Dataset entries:
☆ ☆ ☆ ☆ ☆
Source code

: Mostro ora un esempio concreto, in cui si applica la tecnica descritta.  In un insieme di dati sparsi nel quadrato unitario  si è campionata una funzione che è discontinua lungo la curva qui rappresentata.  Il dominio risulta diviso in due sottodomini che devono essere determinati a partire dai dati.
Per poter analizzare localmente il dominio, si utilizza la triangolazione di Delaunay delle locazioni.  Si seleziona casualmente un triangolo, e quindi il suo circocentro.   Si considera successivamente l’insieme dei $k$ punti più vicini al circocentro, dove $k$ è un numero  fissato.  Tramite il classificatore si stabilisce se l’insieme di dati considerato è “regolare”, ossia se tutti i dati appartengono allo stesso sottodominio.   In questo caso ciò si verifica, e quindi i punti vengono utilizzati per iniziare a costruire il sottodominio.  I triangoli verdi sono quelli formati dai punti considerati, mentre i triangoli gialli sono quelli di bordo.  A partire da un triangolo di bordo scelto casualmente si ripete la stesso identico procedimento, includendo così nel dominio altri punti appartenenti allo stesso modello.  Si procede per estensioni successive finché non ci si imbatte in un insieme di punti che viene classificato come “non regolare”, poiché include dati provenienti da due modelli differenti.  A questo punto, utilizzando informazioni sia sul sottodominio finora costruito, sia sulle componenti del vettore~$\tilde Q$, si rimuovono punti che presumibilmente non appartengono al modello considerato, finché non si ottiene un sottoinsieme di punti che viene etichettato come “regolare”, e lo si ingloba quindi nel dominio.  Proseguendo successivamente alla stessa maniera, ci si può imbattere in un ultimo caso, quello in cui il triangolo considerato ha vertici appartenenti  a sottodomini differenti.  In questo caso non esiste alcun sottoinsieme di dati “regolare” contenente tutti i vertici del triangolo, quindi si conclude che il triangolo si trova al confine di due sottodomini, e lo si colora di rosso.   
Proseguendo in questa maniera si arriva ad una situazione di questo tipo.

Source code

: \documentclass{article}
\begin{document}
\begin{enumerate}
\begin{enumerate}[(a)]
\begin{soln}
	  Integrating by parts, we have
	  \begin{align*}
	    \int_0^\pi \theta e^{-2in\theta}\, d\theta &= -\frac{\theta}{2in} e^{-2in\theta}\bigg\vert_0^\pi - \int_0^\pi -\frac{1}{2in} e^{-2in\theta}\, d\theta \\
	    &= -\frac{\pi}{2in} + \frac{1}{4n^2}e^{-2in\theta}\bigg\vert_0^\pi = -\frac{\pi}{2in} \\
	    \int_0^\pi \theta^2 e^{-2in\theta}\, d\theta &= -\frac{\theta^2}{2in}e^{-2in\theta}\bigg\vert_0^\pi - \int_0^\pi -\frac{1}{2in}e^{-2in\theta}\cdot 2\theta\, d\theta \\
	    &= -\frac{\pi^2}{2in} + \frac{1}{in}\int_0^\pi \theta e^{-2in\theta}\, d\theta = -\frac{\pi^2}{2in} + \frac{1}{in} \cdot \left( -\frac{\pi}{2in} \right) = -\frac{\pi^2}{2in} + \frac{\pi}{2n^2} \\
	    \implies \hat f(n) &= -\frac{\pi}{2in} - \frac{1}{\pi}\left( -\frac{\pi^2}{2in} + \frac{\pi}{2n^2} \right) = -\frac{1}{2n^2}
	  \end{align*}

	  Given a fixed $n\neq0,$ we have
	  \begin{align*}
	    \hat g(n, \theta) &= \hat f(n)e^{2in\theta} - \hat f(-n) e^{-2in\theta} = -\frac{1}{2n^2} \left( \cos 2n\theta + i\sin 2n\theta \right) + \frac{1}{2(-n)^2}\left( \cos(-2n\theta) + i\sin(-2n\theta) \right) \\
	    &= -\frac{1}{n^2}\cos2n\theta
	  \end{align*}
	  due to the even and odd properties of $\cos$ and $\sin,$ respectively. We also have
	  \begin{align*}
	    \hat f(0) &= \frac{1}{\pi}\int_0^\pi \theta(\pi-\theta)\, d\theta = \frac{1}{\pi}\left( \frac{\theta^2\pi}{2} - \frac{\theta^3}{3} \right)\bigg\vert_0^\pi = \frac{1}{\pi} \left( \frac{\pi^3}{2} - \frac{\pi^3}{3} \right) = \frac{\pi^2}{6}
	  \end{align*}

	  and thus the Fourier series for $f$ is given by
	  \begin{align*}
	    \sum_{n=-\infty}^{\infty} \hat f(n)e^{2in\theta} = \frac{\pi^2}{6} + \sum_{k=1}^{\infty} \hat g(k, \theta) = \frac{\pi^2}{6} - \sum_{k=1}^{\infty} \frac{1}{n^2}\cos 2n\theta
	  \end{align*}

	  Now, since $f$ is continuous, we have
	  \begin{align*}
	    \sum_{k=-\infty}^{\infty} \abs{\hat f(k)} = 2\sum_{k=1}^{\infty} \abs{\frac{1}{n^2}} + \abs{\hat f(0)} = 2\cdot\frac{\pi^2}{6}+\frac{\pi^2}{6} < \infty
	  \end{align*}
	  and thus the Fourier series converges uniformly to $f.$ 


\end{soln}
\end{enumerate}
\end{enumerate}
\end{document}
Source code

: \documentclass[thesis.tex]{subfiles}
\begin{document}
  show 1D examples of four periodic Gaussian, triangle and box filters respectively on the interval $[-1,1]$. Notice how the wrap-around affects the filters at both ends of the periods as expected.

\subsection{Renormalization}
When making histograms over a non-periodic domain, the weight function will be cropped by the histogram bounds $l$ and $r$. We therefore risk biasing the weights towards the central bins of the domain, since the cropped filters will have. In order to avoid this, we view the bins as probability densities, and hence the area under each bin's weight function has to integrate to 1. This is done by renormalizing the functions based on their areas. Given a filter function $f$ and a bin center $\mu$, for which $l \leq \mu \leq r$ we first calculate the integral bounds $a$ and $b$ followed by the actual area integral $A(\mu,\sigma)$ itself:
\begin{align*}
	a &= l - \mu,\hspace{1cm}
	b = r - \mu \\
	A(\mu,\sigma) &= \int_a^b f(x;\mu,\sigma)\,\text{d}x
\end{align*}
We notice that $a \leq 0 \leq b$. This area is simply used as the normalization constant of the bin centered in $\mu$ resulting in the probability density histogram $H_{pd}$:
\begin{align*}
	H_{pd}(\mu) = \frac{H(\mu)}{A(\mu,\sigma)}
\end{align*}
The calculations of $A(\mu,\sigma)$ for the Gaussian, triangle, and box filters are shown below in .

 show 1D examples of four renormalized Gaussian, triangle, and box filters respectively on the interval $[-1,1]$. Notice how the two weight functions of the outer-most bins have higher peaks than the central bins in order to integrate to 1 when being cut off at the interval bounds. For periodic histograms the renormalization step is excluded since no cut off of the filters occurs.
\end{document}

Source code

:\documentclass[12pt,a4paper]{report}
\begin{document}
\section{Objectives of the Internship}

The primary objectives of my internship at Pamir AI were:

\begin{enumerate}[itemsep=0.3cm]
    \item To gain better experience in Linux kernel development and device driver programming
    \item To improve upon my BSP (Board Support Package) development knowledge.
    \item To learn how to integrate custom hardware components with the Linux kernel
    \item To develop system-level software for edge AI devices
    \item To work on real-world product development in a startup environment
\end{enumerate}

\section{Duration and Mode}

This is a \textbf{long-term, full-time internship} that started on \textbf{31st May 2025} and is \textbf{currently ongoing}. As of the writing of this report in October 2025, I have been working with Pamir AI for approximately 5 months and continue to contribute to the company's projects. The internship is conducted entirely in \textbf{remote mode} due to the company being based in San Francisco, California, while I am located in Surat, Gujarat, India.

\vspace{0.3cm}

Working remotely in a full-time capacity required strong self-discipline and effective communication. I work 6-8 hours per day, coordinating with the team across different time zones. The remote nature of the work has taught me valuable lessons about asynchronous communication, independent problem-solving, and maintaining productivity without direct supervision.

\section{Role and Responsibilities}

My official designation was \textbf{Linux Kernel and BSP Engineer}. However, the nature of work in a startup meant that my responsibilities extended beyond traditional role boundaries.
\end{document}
☆ ☆ ☆ ☆ ☆
EXERCISE> Find the lines that mention "nature" in the entries and show them.

EXERCISE ANSWER>
Working remotely in a full-time capacity required strong self-discipline and effective communication. I work 6-8 hours per day, coordinating with the team across different time zones. The remote nature of the work has taught me valuable lessons about asynchronous communication, independent problem-solving, and maintaining productivity without direct supervision.
My official designation was \textbf{Linux Kernel and BSP Engineer}. However, the nature of work in a startup meant that my responsibilities extended beyond traditional role boundaries.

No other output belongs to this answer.